7. В Русской Православной Церкви диаконисс никогда не было, хотя Е. Голубинский и выдвинул гипотезу о том, что в домонгольской Руси они существовали, а их преемницами стали появившиеся в XII веке просфорни, женщины, пекшие просфоры[542]. В XIX веке в России, как и в западных странах, были предприняты попытки возродить чин диаконисс. Архимандрит Макарий Глухарев, сибирский миссионер, видел в этих женщинах катехизаторов, проводниц религиозных и культурных начал в инородческую среду. Митрополит Филарет, сочувствовавший этому начинанию, не считал возможным его реализовать без благословения Синода, который в 1839 году проект архимандрита Макария отверг[543].
В 1860 г. петербургский священник Александр Гумилевский по поручению великой княгини Елены Павловны разработал устав для Крестовоздвиженской общины сестер милосердия как для общины православных диаконисс, предлагая сестрам носить через плечо диаконский орарь и ввести их посвящение через рукоположение. Он стремился свести воедино опыт католических сестер милосердия, древних и протестантских диаконисс. Устав также утвержден не был, а отца Александра перевели в другой приход, главным образом, за то, что он называл учреждение сестер милосердия не народным и не православным[544].

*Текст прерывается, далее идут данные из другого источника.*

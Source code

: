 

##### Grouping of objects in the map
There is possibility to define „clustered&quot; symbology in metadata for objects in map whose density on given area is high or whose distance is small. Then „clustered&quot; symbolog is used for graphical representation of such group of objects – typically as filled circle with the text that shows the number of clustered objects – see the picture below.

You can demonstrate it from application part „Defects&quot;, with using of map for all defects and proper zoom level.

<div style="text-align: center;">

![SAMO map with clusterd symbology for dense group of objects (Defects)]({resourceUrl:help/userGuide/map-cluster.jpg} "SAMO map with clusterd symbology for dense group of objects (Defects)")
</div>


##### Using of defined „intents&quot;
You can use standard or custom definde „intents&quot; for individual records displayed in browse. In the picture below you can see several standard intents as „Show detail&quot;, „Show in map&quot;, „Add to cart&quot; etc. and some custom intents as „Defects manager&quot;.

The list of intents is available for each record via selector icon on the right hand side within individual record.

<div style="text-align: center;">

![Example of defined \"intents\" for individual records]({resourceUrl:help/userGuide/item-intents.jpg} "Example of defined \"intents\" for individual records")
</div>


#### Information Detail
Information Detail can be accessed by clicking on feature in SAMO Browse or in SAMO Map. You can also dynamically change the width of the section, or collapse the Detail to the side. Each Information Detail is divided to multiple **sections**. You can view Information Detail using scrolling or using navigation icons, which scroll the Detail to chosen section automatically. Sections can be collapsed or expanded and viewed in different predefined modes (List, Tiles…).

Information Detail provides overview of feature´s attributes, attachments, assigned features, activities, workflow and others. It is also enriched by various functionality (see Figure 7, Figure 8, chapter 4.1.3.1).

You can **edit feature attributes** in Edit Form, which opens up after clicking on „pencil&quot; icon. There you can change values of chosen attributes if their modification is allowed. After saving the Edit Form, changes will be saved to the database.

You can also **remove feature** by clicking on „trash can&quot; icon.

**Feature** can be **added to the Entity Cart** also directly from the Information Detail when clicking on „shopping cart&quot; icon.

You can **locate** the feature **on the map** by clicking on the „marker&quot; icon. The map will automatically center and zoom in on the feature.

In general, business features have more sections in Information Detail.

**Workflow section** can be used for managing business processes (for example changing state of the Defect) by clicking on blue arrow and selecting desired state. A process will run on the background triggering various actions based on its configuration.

На Предсоборном присутствии 1906 г. за возрождение женского чина высказались некоторые епископы, и этот вопрос предварительно был решен в положительном смысле, так что прот. Ф. Успенский даже составил проект “Правил для жизни и деятельности православных диаконисс”[545].

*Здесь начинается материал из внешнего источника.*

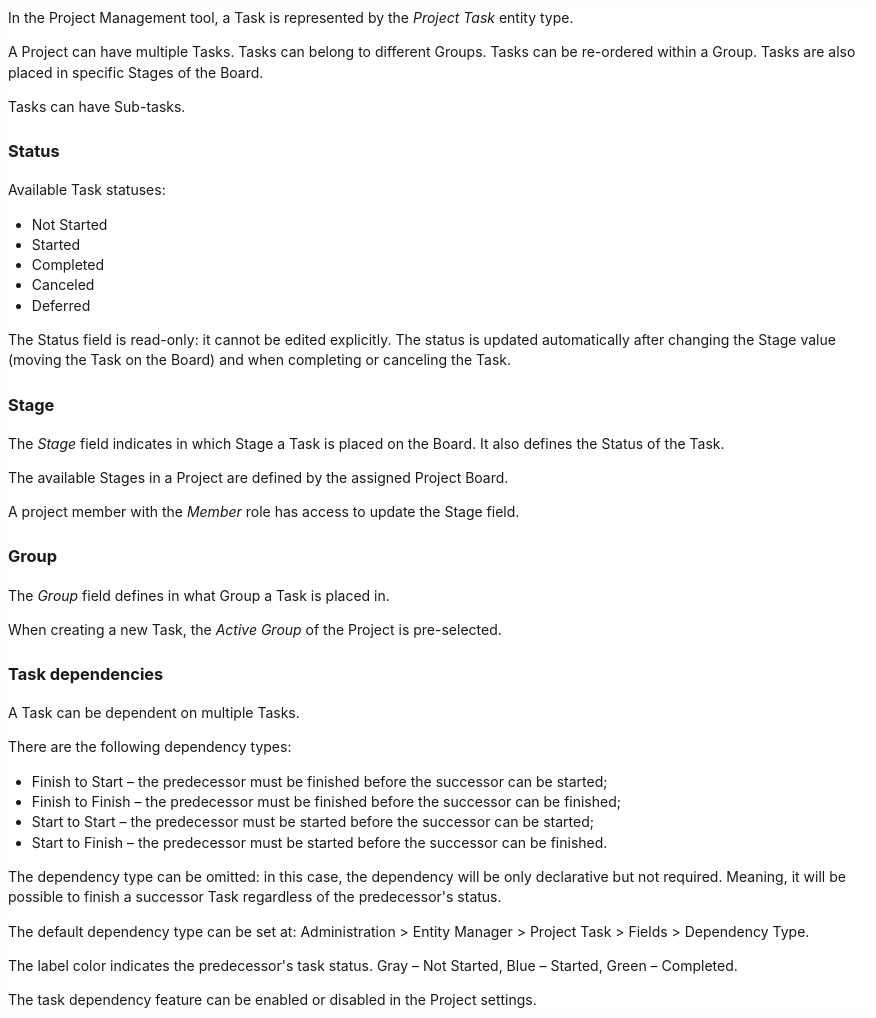 In the Project Management tool, a Task is represented by the *Project Task* entity type.

A Project can have multiple Tasks. Tasks can belong to different Groups. Tasks can be re-ordered within a Group. Tasks are also placed in specific Stages of the Board.

Tasks can have Sub-tasks.

### Status

Available Task statuses:

* Not Started
* Started
* Completed
* Canceled
* Deferred

The Status field is read-only: it cannot be edited explicitly. The status is updated automatically after changing the Stage value (moving the Task on the Board) and when completing or canceling the Task.

### Stage

The *Stage* field indicates in which Stage a Task is placed on the Board. It also defines the Status of the Task.

The available Stages in a Project are defined by the assigned Project Board.

A project member with the *Member* role has access to update the Stage field.

### Group

The *Group* field defines in what Group a Task is placed in.

When creating a new Task, the *Active Group* of the Project is pre-selected.

### Task dependencies

A Task can be dependent on multiple Tasks.

There are the following dependency types:

* Finish to Start – the predecessor must be finished before the successor can be started;
* Finish to Finish – the predecessor must be finished before the successor can be finished;
* Start to Start – the predecessor must be started before the successor can be started;
* Start to Finish – the predecessor must be started before the successor can be finished.

The dependency type can be omitted: in this case, the dependency will be only declarative but not required. Meaning, it will be possible to finish a successor Task regardless of the predecessor's status.

The default dependency type can be set at: Administration > Entity Manager > Project Task > Fields > Dependency Type.

The label color indicates the predecessor's task status. Gray – Not Started, Blue – Started, Green – Completed.

The task dependency feature can be enabled or disabled in the Project settings.
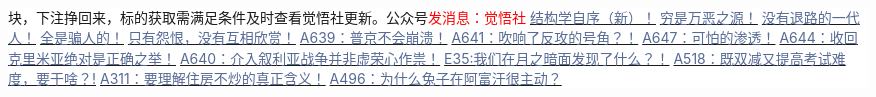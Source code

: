 块，下注挣回来，标的获取需满足条件及时查看觉悟社更新。公众号</ne-text><ne-text id="u81de14c8" style="color: rgb(255, 0, 0);">发消息</ne-text><ne-text id="uab3d5dfc" ne-bold="true" style="color: rgb(255, 0, 0);">：觉悟社</ne-text></ne-p> <ne-p id="b2ac138be6b62888d192485fcee71980" data-lake-id="b2ac138be6b62888d192485fcee71980">[<ne-text id="ufae9316a" ne-bold="true" style="color: rgb(87, 107, 149);">结构学自序（新）！</ne-text>](http://mp.weixin.qq.com/s?__biz=MzIzMDYwOTM0Mg==&mid=2247485283&idx=1&sn=aa2b8554b8e5040f8f959636feaa06a3&chksm=e8b19fb2dfc616a430aa381b8da0815311244e694a69809cd92d0602ac34cfe5f1f419b3745e&scene=21#wechat_redirect)</ne-p> <ne-p id="4d24ca55b2d6fa95db133b541a37726a" data-lake-id="4d24ca55b2d6fa95db133b541a37726a">[<ne-text id="u6ef8d575" style="color: rgb(87, 107, 149);">穷是万恶之源！</ne-text>](http://mp.weixin.qq.com/s?__biz=MzAxNDk1NjI2Mw==&mid=2247483823&idx=1&sn=e54ebe9891b302dc0bf1815c76ccf8b7&chksm=9b8a2227acfdab31a05e273addd9159d4b8263d58d3c58bf214841c8189157519719c3427306&scene=21#wechat_redirect)</ne-p> <ne-p id="5197b9e8662b2def43edc9573da839e8" data-lake-id="5197b9e8662b2def43edc9573da839e8">[<ne-text id="u3fbe2e9a" style="color: rgb(87, 107, 149);">没有退路的一代人！</ne-text>](http://mp.weixin.qq.com/s?__biz=MzAxNDk1NjI2Mw==&mid=2247486533&idx=1&sn=a0d5cce0656aad467148e0642eb85a00&chksm=9b8a2fcdacfda6db79857186e953a089baf1fb678b2b071cf101c5a26e7fb9768474c94243ca&scene=21#wechat_redirect)</ne-p> <ne-p id="a9c10ff585a3111d64a883a513c9875c" data-lake-id="a9c10ff585a3111d64a883a513c9875c">[<ne-text id="u0acda6f4" style="color: rgb(87, 107, 149);">全是骗人的！</ne-text>](http://mp.weixin.qq.com/s?__biz=MzAxNDk1NjI2Mw==&mid=2247488130&idx=1&sn=5fe267832478f7d2cb6b09a120555e5b&chksm=9b8a310aacfdb81c8fc93b00e05cfdaa2da89f21513f198ae2233f007a4f9e7747c86595239c&scene=21#wechat_redirect)</ne-p> <ne-p id="b6a55be14e52b199809b208eeabda1ad" data-lake-id="b6a55be14e52b199809b208eeabda1ad">[<ne-text id="u56ca825d" style="color: rgb(87, 107, 149);">只有怨恨，没有互相欣赏！</ne-text>](http://mp.weixin.qq.com/s?__biz=MzAxNDk1NjI2Mw==&mid=2247488211&idx=1&sn=73ad89d15a2aaee80830cc5c69de6c58&chksm=9b8a315bacfdb84d0bfeb48b3a272efbc5bd4a109ba8c183dbbc75aa85e0a62dec457694d9eb&scene=21#wechat_redirect)</ne-p> <ne-p id="06dfc5b4bf335dfd1053988d1c9b7ded" data-lake-id="06dfc5b4bf335dfd1053988d1c9b7ded">[<ne-text id="u34416856" ne-bold="true" style="color: rgb(87, 107, 149);">A639：普京不会崩溃！</ne-text>](http://mp.weixin.qq.com/s?__biz=MzAxNDk1NjI2Mw==&mid=2247488084&idx=1&sn=7c8d1370795dc6496c224b27c0137762&chksm=9b8a31dcacfdb8ca47772d583074c0ce9e16f2a9a2d3a27359cb26cb851d21da814506f6a3df&scene=21#wechat_redirect)</ne-p> <ne-p id="3753a3f2a98ae3533ef1b55da2112999" data-lake-id="3753a3f2a98ae3533ef1b55da2112999">[<ne-text id="u3e33fdc7" ne-bold="true" style="color: rgb(87, 107, 149);">A641：吹响了反攻的号角？！</ne-text>](http://mp.weixin.qq.com/s?__biz=MzAxNDk1NjI2Mw==&mid=2247488089&idx=1&sn=c532b7b5b38bb03828c600669804f8cc&chksm=9b8a31d1acfdb8c77d656a7aaf9d77c03603864118e10553cfdfde1061229392a21ea728b8b0&scene=21#wechat_redirect)</ne-p> <ne-p id="a1199aba12bf357e18ece64f69365f52" data-lake-id="a1199aba12bf357e18ece64f69365f52">[<ne-text id="u08c273c6" style="color: rgb(87, 107, 149);">A647：可怕的渗透！</ne-text>](http://mp.weixin.qq.com/s?__biz=MzAxNDk1NjI2Mw==&mid=2247488112&idx=1&sn=d2cdb1bbea5f7a7248e4ba132c2ad922&chksm=9b8a31f8acfdb8ee225327ff157e56571bbf63b8958ad6c47d7da000b5da90fa01379222c8e1&scene=21#wechat_redirect)</ne-p> <ne-p id="4db4ec5dd28abbf20a709dcf9ec7fe79" data-lake-id="4db4ec5dd28abbf20a709dcf9ec7fe79">[<ne-text id="ue7a6648e" ne-bold="true" style="color: rgb(87, 107, 149);">A644：收回克里米亚绝对是正确之举！</ne-text>](http://mp.weixin.qq.com/s?__biz=MzIzMDYwOTM0Mg==&mid=2247487112&idx=1&sn=c116d6a79085ad9fe413f42170eca23a&chksm=e8b19659dfc61f4fdb34ac71a7efb0994e7e3c07f7e8b75f34c646b05293f27d2e21423efc1a&scene=21#wechat_redirect)</ne-p> <ne-p id="be29df6db435ad231e14c6c5fb21d617" data-lake-id="be29df6db435ad231e14c6c5fb21d617">[<ne-text id="ucaf6fdb7" ne-bold="true" style="color: rgb(87, 107, 149);">A640：介入叙利亚战争并非虚荣心作祟！</ne-text>](http://mp.weixin.qq.com/s?__biz=MzAxNDk1NjI2Mw==&mid=2247488081&idx=1&sn=adfaf12849fa59e47f412105d2170c75&chksm=9b8a31d9acfdb8cfb8b78731ecb12a5d70c3b6997675397a2f95ba7bf63638aca4ee74acf789&scene=21#wechat_redirect)</ne-p> <ne-p id="1f3afc3aa8c100abbd216bd15a46b393" data-lake-id="1f3afc3aa8c100abbd216bd15a46b393">[<ne-text id="uea71ed61" ne-bold="true" style="color: rgb(87, 107, 149);">E35:我们在月之暗面发现了什么？！</ne-text>](http://mp.weixin.qq.com/s?__biz=MzIzMDYwOTM0Mg==&mid=2247486632&idx=1&sn=170aeff87eb36dce354c8b2437f4b27f&chksm=e8b19479dfc61d6f08e6492954a528f20387fe2fa925747cf2b504d2bc69084f24495e972e41&scene=21#wechat_redirect)</ne-p> <ne-p id="0c3190f1c7da42a2dc11b9e785887a0c" data-lake-id="0c3190f1c7da42a2dc11b9e785887a0c">[<ne-text id="u7a40f76d" ne-bold="true" style="color: rgb(87, 107, 149);">A518：既双减又提高考试难度，要干啥？!</ne-text>](http://mp.weixin.qq.com/s?__biz=MzIzMDYwOTM0Mg==&mid=2247486528&idx=1&sn=837ef39e3c0b47ac84d5096690555ae7&chksm=e8b19491dfc61d87292daf575c1e7c95b3f0543f313b65c7ad4ab369603833704304ec7451d7&scene=21#wechat_redirect)</ne-p> <ne-p id="bd137ec1ee9bf401e03a56eec07999f2" data-lake-id="bd137ec1ee9bf401e03a56eec07999f2">[<ne-text id="ub84b61f5" ne-bold="true" style="color: rgb(87, 107, 149);">A311：要理解住房不炒的真正含义！</ne-text>](http://mp.weixin.qq.com/s?__biz=MzIzMDYwOTM0Mg==&mid=2247484959&idx=1&sn=090583ec50bfd9febec1de463c2672f6&chksm=e8b19ecedfc617d8629080f6745c8de013cfe875de26eef6767b2d5c10782650223ed15f807b&scene=21#wechat_redirect)</ne-p> <ne-p id="f865b83f4e5b27886b615507c559bdb7" data-lake-id="f865b83f4e5b27886b615507c559bdb7">[<ne-text id="ub25c7f91" ne-bold="true" style="color: rgb(87, 107, 149);">A496：为什么兔子在阿富汗很主动？</ne-text>](http://mp.weixin.qq.com/s?__biz=MzIzMDYwOTM0Mg==&mid=2247486278&idx=1&sn=40d09857088bebd3c70bec1c7a500f06&chksm=e8b19397dfc61a810125242c8e395330f934390eb50bd54053ecd3f31ddc91de4e429c0f693a&scene=21#wechat_redirect)</ne-p>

8. В 1911 г. великая княгиня Елизавета Федоровна возбудила в синоде ходатайство о присвоении старшим сестрам Марфо-Мариинской обители звания диаконисс. Синод первоначально дал свое согласие, но потом под влиянием Николая II изменил свое решение. В результате было постановлено сначала на предстоящем Поместном Соборе поставить вопрос о возобновлении женского служения в Православной церкви, а уже потом присваивать сестрам искомое звание[546]. На Соборе 1917–1918 гг. чин диаконисс не восстановили, хотя и было принято определение о расширении деятельности женщин в церкви, согласно которому они получали право участвовать в приходских собраниях и советах, даже входить в благочиннические и епархиальные собрания, а также становиться старостами храмов[547]. Более в России подобный вопрос не поднимался.

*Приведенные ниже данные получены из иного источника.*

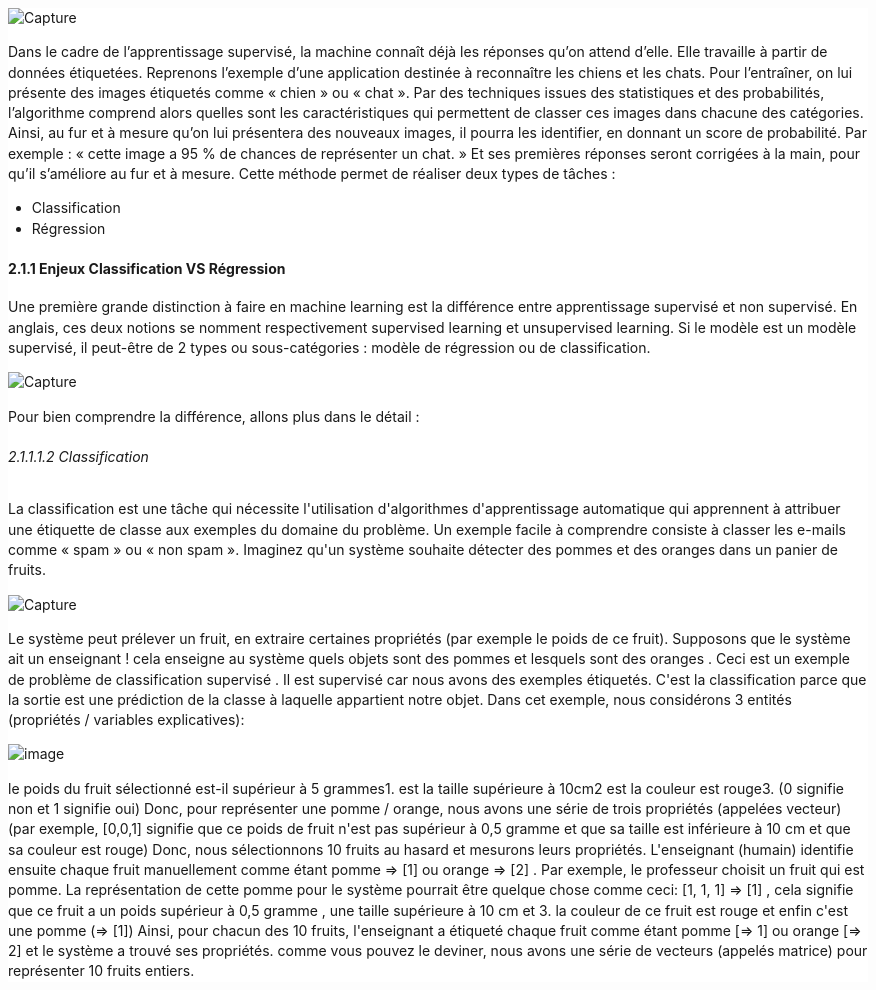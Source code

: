 ![Capture](https://machinelearnia.com/wp-content/uploads/2019/06/apprentissage-supervise-2-.png)


 
Dans le cadre de l’apprentissage supervisé, la machine connaît déjà les réponses qu’on attend d’elle. Elle travaille à partir de données étiquetées. Reprenons l’exemple d’une application destinée à reconnaître les chiens et les chats. Pour l’entraîner, on lui présente des images étiquetés comme « chien » ou « chat ». Par des techniques issues des statistiques et des probabilités, l’algorithme comprend alors quelles sont les caractéristiques qui permettent de classer ces images dans chacune des catégories. Ainsi, au fur et à mesure qu’on lui présentera des nouveaux images, il pourra les identifier, en donnant un score de probabilité. Par exemple : « cette image a 95 % de chances de représenter un chat. » Et ses premières réponses seront corrigées à la main, pour qu’il s’améliore au fur et à mesure.
Cette méthode permet de réaliser deux types de tâches :
-	Classification 
-	Régression

#### 2.1.1 Enjeux Classification VS Régression
Une première grande distinction à faire en machine learning est la différence entre apprentissage supervisé et non supervisé. En anglais, ces deux notions se nomment respectivement supervised learning et unsupervised learning.
Si le modèle est un modèle supervisé, il peut-être de 2 types ou sous-catégories : modèle de régression ou de classification.

![Capture](https://assets.moncoachdata.com/v7/moncoachdata.com/wp-content/uploads/2020/01/segmentation-machine-learning.png?w=1242)

 
Pour bien comprendre la différence, allons plus dans le détail :


######  2.1.1.1.2  Classification

La classification est une tâche qui nécessite l'utilisation d'algorithmes d'apprentissage automatique qui apprennent à attribuer une étiquette de classe aux exemples du domaine du problème. Un exemple facile à comprendre consiste à classer les e-mails comme « spam » ou « non spam ».
Imaginez qu'un système souhaite détecter des pommes et des oranges dans un panier de fruits.

![Capture](https://www.jobboom.com/carriere/wp-content/uploads/2014/08/pomme-orange.jpg)

Le système peut prélever un fruit, en extraire certaines propriétés (par exemple le poids de ce fruit). Supposons que le système ait un enseignant ! cela enseigne au système quels objets sont des pommes et lesquels sont des oranges . Ceci est un exemple de problème de classification supervisé . Il est supervisé car nous avons des exemples étiquetés. C'est la classification parce que la sortie est une prédiction de la classe à laquelle appartient notre objet. Dans cet exemple, nous considérons 3 entités (propriétés / variables explicatives):

![image](https://user-images.githubusercontent.com/55838700/156841599-7fd3cb4b-9a14-4428-9a8b-dd34d4e8c741.png)


le poids du fruit sélectionné est-il supérieur à 5 grammes1. est la taille supérieure à 10cm2 est la couleur est rouge3. (0 signifie non et 1 signifie oui) Donc, pour représenter une pomme / orange, nous avons une série de trois propriétés (appelées vecteur) (par exemple, [0,0,1] signifie que ce poids de fruit n'est pas supérieur à 0,5 gramme et que sa taille est inférieure à 10 cm et que sa couleur est rouge)
Donc, nous sélectionnons 10 fruits au hasard et mesurons leurs propriétés. L'enseignant (humain) identifie ensuite chaque fruit manuellement comme étant pomme => [1] ou orange => [2] . Par exemple, le professeur choisit un fruit qui est pomme. La représentation de cette pomme pour le système pourrait être quelque chose comme ceci: [1, 1, 1] => [1] , cela signifie que ce fruit a un poids supérieur à 0,5 gramme , une taille supérieure à 10 cm et 3. la couleur de ce fruit est rouge et enfin c'est une pomme (=> [1]) Ainsi, pour chacun des 10 fruits, l'enseignant a étiqueté chaque fruit comme étant pomme [=> 1] ou orange [=> 2] et le système a trouvé ses propriétés. comme vous pouvez le deviner, nous avons une série de vecteurs (appelés matrice) pour représenter 10 fruits entiers.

Неудача Елизаветы Федоровны во многом связана со сложившейся в Православной церкви традицией, согласно которой основной задачей монашества является не внешняя деятельность, но внутреннее делание. Соединение двух направлений в одно оказывалось реальным лишь для немногих неординарных личностей, поступки которых следует оценивать особо. Великая княгиня это прекрасно понимала, и для нее возрождение чина диаконисс становилось насущно необходимым, чтобы представить обитель “стране как церковную, православную церковную организацию ”[548], подчеркивала она. “Это начинание должно занять «определенное место» в Церкви, иначе оно так и будет колебаться и после моей смерти, кто знает, скорее всего, будет преобразовано в монастырь или в светск<ую> «общину» ”[549]. Ее предсказание вполне сбылось уже в наше время.
9. А обители действительно оставалось существовать недолго. В сентябре 1917 года Временным правительством были закрыты все общественные организации, однако обитель подобная участь миновала, более того, благодаря вмешательству Н. К. Крупской она оставалась открытой дольше других общин — до 1928 года. После мученической гибели Елизаветы Федоровны в Алапаевске, с мая 1918 года руководство обителью неофициально перешло в руки крестовой сестры Т. А. Голицыной. Она сумела пристроить некоторых сестер в поликлинику районного совета, открытую в помещениях больницы и детского приюта общины, а также в хозрасчетную поликлинику, разместившуюся в амбулатории для бедных. В 1926 году большую часть сестер Марфо-Мариинской обители вывезли из Москвы в Среднюю Азию, а через два года арестовали и Татьяну Голицыну[550].